Unlike many traditional antagonists, Zenith's motivation stems not from greed but from a profound ennui that can only be relieved through opium, danger, and adventure. His relationship with Sexton Blake is marked by sportsmanship rather than animosity, treating their encounters as an intellectual game. The character's background is deliberately shrouded in mystery, though he is often referred to as "Excellency" and wears foreign orders of distinction.

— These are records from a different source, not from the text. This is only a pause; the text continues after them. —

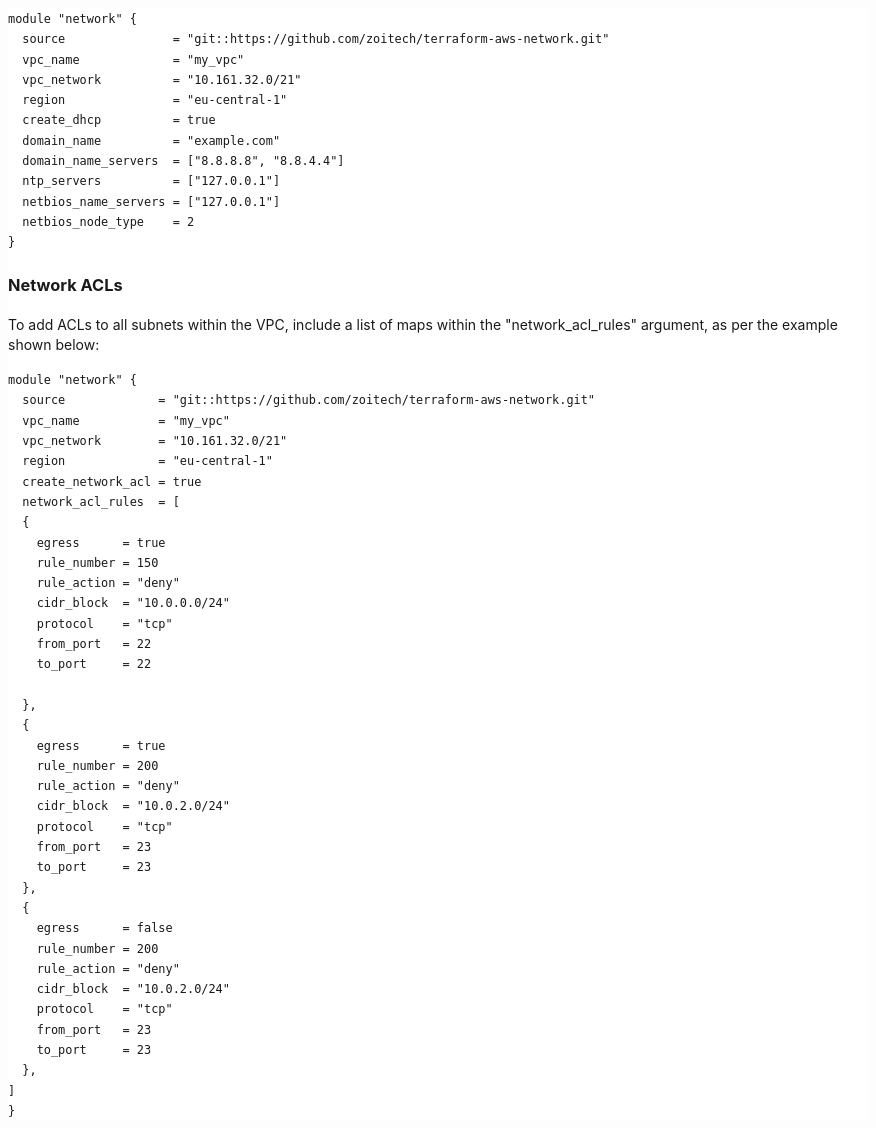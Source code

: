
 ```hcl
module "network" {
  source               = "git::https://github.com/zoitech/terraform-aws-network.git"
  vpc_name             = "my_vpc"
  vpc_network          = "10.161.32.0/21"
  region               = "eu-central-1"
  create_dhcp          = true
  domain_name          = "example.com"
  domain_name_servers  = ["8.8.8.8", "8.8.4.4"]
  ntp_servers          = ["127.0.0.1"]
  netbios_name_servers = ["127.0.0.1"]
  netbios_node_type    = 2
}
```

### Network ACLs

To add ACLs to all subnets within the VPC, include a list of maps within the "network_acl_rules" argument, as per the example shown below:

```hcl
module "network" {
  source             = "git::https://github.com/zoitech/terraform-aws-network.git"
  vpc_name           = "my_vpc"
  vpc_network        = "10.161.32.0/21"
  region             = "eu-central-1"
  create_network_acl = true
  network_acl_rules  = [
  {
    egress      = true
    rule_number = 150
    rule_action = "deny"
    cidr_block  = "10.0.0.0/24"
    protocol    = "tcp"
    from_port   = 22
    to_port     = 22

  },
  {
    egress      = true
    rule_number = 200
    rule_action = "deny"
    cidr_block  = "10.0.2.0/24"
    protocol    = "tcp"
    from_port   = 23
    to_port     = 23
  },
  {
    egress      = false
    rule_number = 200
    rule_action = "deny"
    cidr_block  = "10.0.2.0/24"
    protocol    = "tcp"
    from_port   = 23
    to_port     = 23
  },
]
}
```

==Literary influence and legacy==
Zenith's character, influenced by the anti-heroes of Gothic fiction and master villains like Fantômas, went on to inspire other literary works. Most notably, he was an important influence in Michael Moorcock's creation of the fantasy character Elric of Melniboné. Moorcock later wrote an introduction to the re-publication of Skene's novel, Monsieur Zenith: The Albino (ISBN ), and incorporated the character into his own work The Metatemporal Detective.

==Modern revival==
In 2012, Obverse Books published Zenith Lives!: Tales of M.Zenith, the Albino, a collection of Zenith short stories edited by Stuart Douglas. The anthology, Book 4 of The Obverse Quarterly, featured contributions from several authors: Stuart Douglas, Sexton Blake scholar Mark Hodder, Paul Magrs, George Mann (a story set in his steampunk universe which also features a crossover character from Mann's Doctor Who novel, Paradox Lost), and Michael Moorcock (featuring Seaton Begg, an alternate version of Sexton Blake).

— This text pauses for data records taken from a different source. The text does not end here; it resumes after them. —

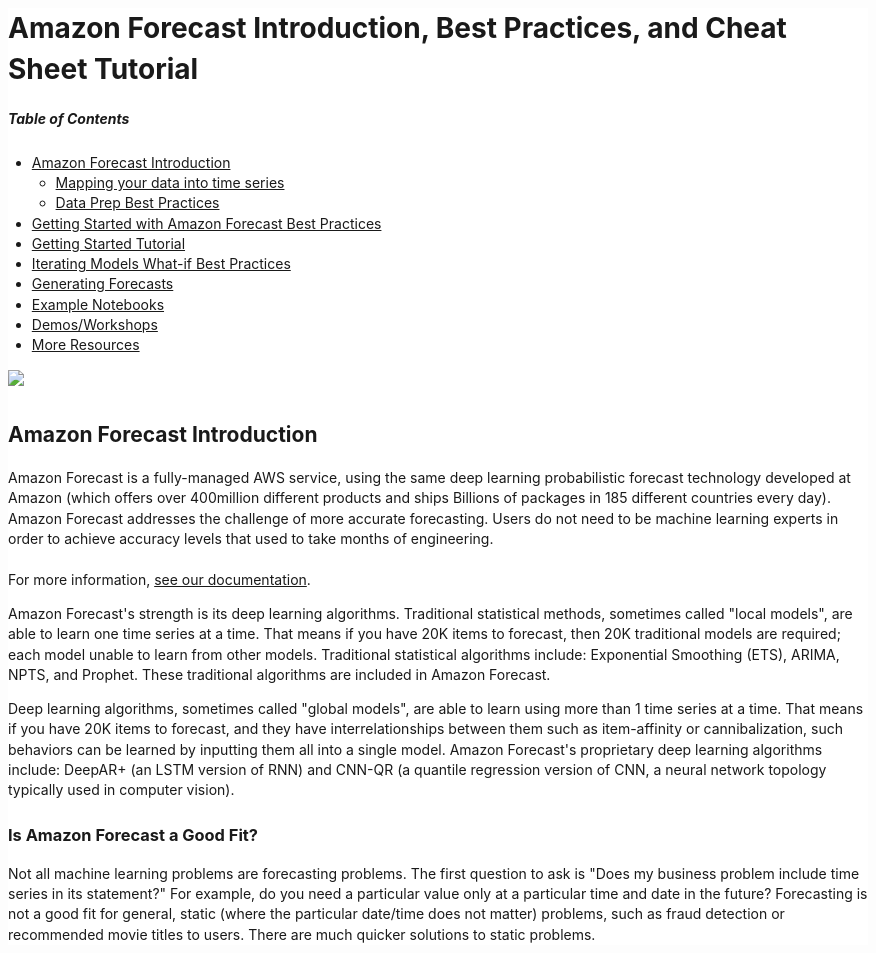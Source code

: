 # Amazon Forecast Introduction, Best Practices, and Cheat Sheet Tutorial

##### Table of Contents  
* [Amazon Forecast Introduction](#intro)  
  * [Mapping your data into time series](#mapping)
  * [Data Prep Best Practices](#dataprep)
* [Getting Started with Amazon Forecast Best Practices](#bestpractice)  
* [Getting Started Tutorial](#tutorial)
* [Iterating Models What-if Best Practices](#iteratebp)
* [Generating Forecasts](#forecastinference)
* [Example Notebooks](#notebooks)
* [Demos/Workshops](#workshops)
* [More Resources](#moreresources)



![](https://amazon-forecast-samples.s3-us-west-2.amazonaws.com/common/images/forecast_overview.png)

<a name="intro"/>


## Amazon Forecast Introduction

Amazon Forecast is a fully-managed AWS service, using the same deep learning probabilistic forecast technology developed at Amazon (which offers over 400million different products and ships Billions of packages in 185 different countries every day).  Amazon Forecast addresses the challenge of more accurate forecasting.  Users do not need to be machine learning experts in order to achieve accuracy levels that used to take months of engineering. <br>
<br>
For more information, [see our documentation](https://docs.aws.amazon.com/forecast/latest/dg/getting-started.html).

Amazon Forecast's strength is its deep learning algorithms.  Traditional statistical methods, sometimes called "local models", are able to learn one time series at a time.  That means if you have 20K items to forecast, then 20K traditional models are required; each model unable to learn from other models.  Traditional statistical algorithms include:  Exponential Smoothing (ETS), ARIMA, NPTS, and Prophet.  These traditional algorithms are included in Amazon Forecast.

Deep learning algorithms, sometimes called "global models", are able to learn using more than 1 time series at a time.  That means if you have 20K items to forecast, and they have interrelationships between them such as item-affinity or cannibalization, such behaviors can be learned by inputting them all into a single model.  Amazon Forecast's proprietary deep learning algorithms include:  DeepAR+ (an LSTM version of RNN) and CNN-QR (a quantile regression version of CNN, a neural network topology typically used in computer vision). 

### Is Amazon Forecast a Good Fit?

Not all machine learning problems are forecasting problems.  The first question to ask is "Does my business problem include time series in its statement?"  For example, do you need a particular value only at a particular time and date in the future?  Forecasting is not a good fit for general, static (where the particular date/time does not matter) problems, such as fraud detection or recommended movie titles to users.  There are much quicker solutions to static problems.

==Bibliography: The Sexton Blake Era==

1. A Duel to the Death (Union Jack #837, 1919)
2. The Tenth Case (Union Jack #842, 1919)

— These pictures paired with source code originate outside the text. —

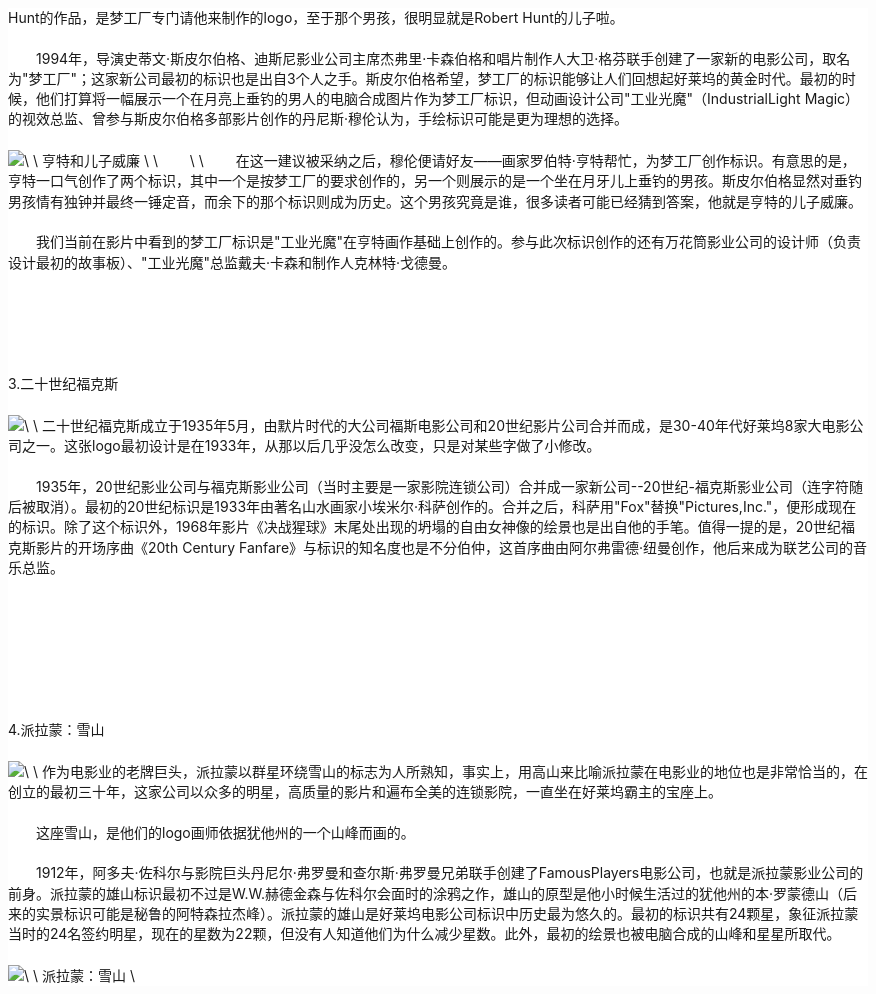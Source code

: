 Hunt的作品，是梦工厂专门请他来制作的logo，至于那个男孩，很明显就是Robert
Hunt的儿子啦。 \
\
　　1994年，导演史蒂文·斯皮尔伯格、迪斯尼影业公司主席杰弗里·卡森伯格和唱片制作人大卫·格芬联手创建了一家新的电影公司，取名为"梦工厂"；这家新公司最初的标识也是出自3个人之手。斯皮尔伯格希望，梦工厂的标识能够让人们回想起好莱坞的黄金时代。最初的时候，他们打算将一幅展示一个在月亮上垂钓的男人的电脑合成图片作为梦工厂标识，但动画设计公司"工业光魔"（IndustrialLight
Magic）的视效总监、曾参与斯皮尔伯格多部影片创作的丹尼斯·穆伦认为，手绘标识可能是更为理想的选择。
\
\
![](https://images-blogger-opensocial.googleusercontent.com/gadgets/proxy?url=http%3A%2F%2Fimg21.mtime.cn%2Fmg%2F2010%2F08%2F27%2F083847.93880340.jpg&container=blogger&gadget=a&rewriteMime=image%2F*)\
\
亨特和儿子威廉 \
\
　　\
\
　　在这一建议被采纳之后，穆伦便请好友——画家罗伯特·亨特帮忙，为梦工厂创作标识。有意思的是，亨特一口气创作了两个标识，其中一个是按梦工厂的要求创作的，另一个则展示的是一个坐在月牙儿上垂钓的男孩。斯皮尔伯格显然对垂钓男孩情有独钟并最终一锤定音，而余下的那个标识则成为历史。这个男孩究竟是谁，很多读者可能已经猜到答案，他就是亨特的儿子威廉。\
\
　　我们当前在影片中看到的梦工厂标识是"工业光魔"在亨特画作基础上创作的。参与此次标识创作的还有万花筒影业公司的设计师（负责设计最初的故事板）、"工业光魔"总监戴夫·卡森和制作人克林特·戈德曼。
\
\
　　\
\
　\
\
3.二十世纪福克斯　\
\
![](https://images-blogger-opensocial.googleusercontent.com/gadgets/proxy?url=http%3A%2F%2Fimg21.mtime.cn%2Fmg%2F2010%2F08%2F27%2F083918.89402305.jpg&container=blogger&gadget=a&rewriteMime=image%2F*)\
\
二十世纪福克斯成立于1935年5月，由默片时代的大公司福斯电影公司和20世纪影片公司合并而成，是30-40年代好莱坞8家大电影公司之一。这张logo最初设计是在1933年，从那以后几乎没怎么改变，只是对某些字做了小修改。
\
\
　　1935年，20世纪影业公司与福克斯影业公司（当时主要是一家影院连锁公司）合并成一家新公司--20世纪-福克斯影业公司（连字符随后被取消）。最初的20世纪标识是1933年由著名山水画家小埃米尔·科萨创作的。合并之后，科萨用"Fox"替换"Pictures,Inc."，便形成现在的标识。除了这个标识外，1968年影片《决战猩球》末尾处出现的坍塌的自由女神像的绘景也是出自他的手笔。值得一提的是，20世纪福克斯影片的开场序曲《20th
Century
Fanfare》与标识的知名度也是不分伯仲，这首序曲由阿尔弗雷德·纽曼创作，他后来成为联艺公司的音乐总监。\
\
 \
\
 \
\
 \
\
4.派拉蒙：雪山　\
\
![](https://images-blogger-opensocial.googleusercontent.com/gadgets/proxy?url=http%3A%2F%2Fimg21.mtime.cn%2Fmg%2F2010%2F08%2F27%2F083953.70496526.jpg&container=blogger&gadget=a&rewriteMime=image%2F*)\
\
作为电影业的老牌巨头，派拉蒙以群星环绕雪山的标志为人所熟知，事实上，用高山来比喻派拉蒙在电影业的地位也是非常恰当的，在创立的最初三十年，这家公司以众多的明星，高质量的影片和遍布全美的连锁影院，一直坐在好莱坞霸主的宝座上。
\
\
　　这座雪山，是他们的logo画师依据犹他州的一个山峰而画的。\
\
　　1912年，阿多夫·佐科尔与影院巨头丹尼尔·弗罗曼和查尔斯·弗罗曼兄弟联手创建了FamousPlayers电影公司，也就是派拉蒙影业公司的前身。派拉蒙的雄山标识最初不过是W.W.赫德金森与佐科尔会面时的涂鸦之作，雄山的原型是他小时候生活过的犹他州的本·罗蒙德山（后来的实景标识可能是秘鲁的阿特森拉杰峰）。派拉蒙的雄山是好莱坞电影公司标识中历史最为悠久的。最初的标识共有24颗星，象征派拉蒙当时的24名签约明星，现在的星数为22颗，但没有人知道他们为什么减少星数。此外，最初的绘景也被电脑合成的山峰和星星所取代。\
\
![](https://images-blogger-opensocial.googleusercontent.com/gadgets/proxy?url=http%3A%2F%2Fimg21.mtime.cn%2Fmg%2F2010%2F08%2F27%2F084057.31373745.jpg&container=blogger&gadget=a&rewriteMime=image%2F*)\
\
派拉蒙：雪山 \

3. The Case of the Man in Motley (Union Jack #844, 1919)
4. The League of the Cobblers' Last (Union Jack #847, 1920)
5. The Beggars' Hotel (Union Jack #856, 1920)
6. The Five Clues (Union Jack #867, 1920)
7. The Case of the Four Statues (Union Jack #871, 1920)
8. The Death Spider (Union Jack #875, 1920)
9. The Case of the Crystal Gazer (Union Jack #889, 1920)
10. The Strange Case of the Elsingham Legend (Union Jack #894, 1920)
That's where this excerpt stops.